Setting the initial and final momentum equal to each other, we get: 4m + (-0.8M) = 0.
Simplifying the equation, we have: 4m = 0.8M.
Dividing both sides of the equation by 0.8, we get: 5m = M.
Therefore, the mass of the boat is 5 times the mass of the man, which is 5 * 60 kg = 300 kg.
Answer: The mass of the boat is 300 kg.
Question 4:
To find the shortest distance separating the two persons at the end of 20 minutes, we can use the concept of vector addition.
Since the two persons are walking along roads that make an angle of 60 degrees with each other, the distance between them can be found using the formula: distance = √(a^2 + b^2 - 2abcosθ).
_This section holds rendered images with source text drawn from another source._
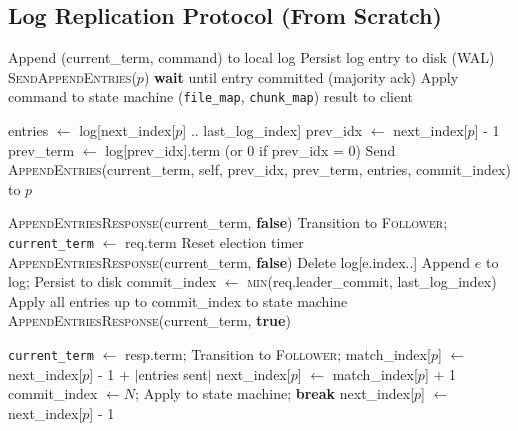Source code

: \documentclass[12pt,a4paper]{article}
\begin{document}
\subsection{Log Replication Protocol (From Scratch)}

\begin{algorithm}
\caption{Raft Log Replication}
\begin{algorithmic}[1]
 
  \State Append (current\_term, command) to local log
  \State Persist log entry to disk (WAL)
    \State \textsc{SendAppendEntries}($p$)
  \EndFor
  \State \textbf{wait} until entry committed (majority ack)
  \State Apply command to state machine (\texttt{file\_map}, \texttt{chunk\_map})
  \State \Return result to client
\EndProcedure

  \State entries $\leftarrow$ log[next\_index[$p$] .. last\_log\_index]
  \State prev\_idx $\leftarrow$ next\_index[$p$] - 1
  \State prev\_term $\leftarrow$ log[prev\_idx].term (or 0 if prev\_idx = 0)
  \State Send \textsc{AppendEntries}(current\_term, self, prev\_idx, prev\_term, entries, commit\_index) to $p$
\EndProcedure

    \State \Return \textsc{AppendEntriesResponse}(current\_term, \textbf{false})
  \EndIf
    \State Transition to \textsc{Follower}; \texttt{current\_term} $\leftarrow$ req.term
    \State Reset election timer
  \EndIf
    \State \Return \textsc{AppendEntriesResponse}(current\_term, \textbf{false})
  \EndIf
      \State Delete log[e.index..] 
    \EndIf
      \State Append $e$ to log; Persist to disk
    \EndIf
  \EndFor
    \State commit\_index $\leftarrow$ \textsc{min}(req.leader\_commit, last\_log\_index)
    \State Apply all entries up to commit\_index to state machine
  \EndIf
  \State \Return \textsc{AppendEntriesResponse}(current\_term, \textbf{true})
\EndProcedure

    \State \texttt{current\_term} $\leftarrow$ resp.term; Transition to \textsc{Follower}; \Return
  \EndIf
    \State match\_index[$p$] $\leftarrow$ next\_index[$p$] - 1 + $|$entries sent$|$
    \State next\_index[$p$] $\leftarrow$ match\_index[$p$] + 1
    \State {}
        \State commit\_index $\leftarrow N$; Apply to state machine; \textbf{break}
      \EndIf
    \EndFor
  \Else
    \State next\_index[$p$] $\leftarrow$ next\_index[$p$] - 1 
  \EndIf
\EndProcedure
\end{algorithmic}
\end{algorithm}
\end{document}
Let's assume the speed of each person is 3 km/h. The distance traveled by each person in 20 minutes is given by: distance = speed * time = (3 km/h) * (20/60) h = 1 km.
Let's represent the distance between the two persons by "c" km.
Using the given angle of 60 degrees, and the distances a = b = 1 km, we can plug these values into the distance formula to find "c": c = √(1^2 + 1^2 - 2 * 1 * 1 * cos60°).
Simplifying the equation, we have: c = √(1 + 1 - 2 * 1 * 1 * 0.5) = √(2 - 1) = √1 = 1 km.
Therefore, the shortest distance separating the two persons at the end of 20 minutes is 1 km.
Answer: The shortest distance separating the two persons at the end of 20 minutes is 1 km.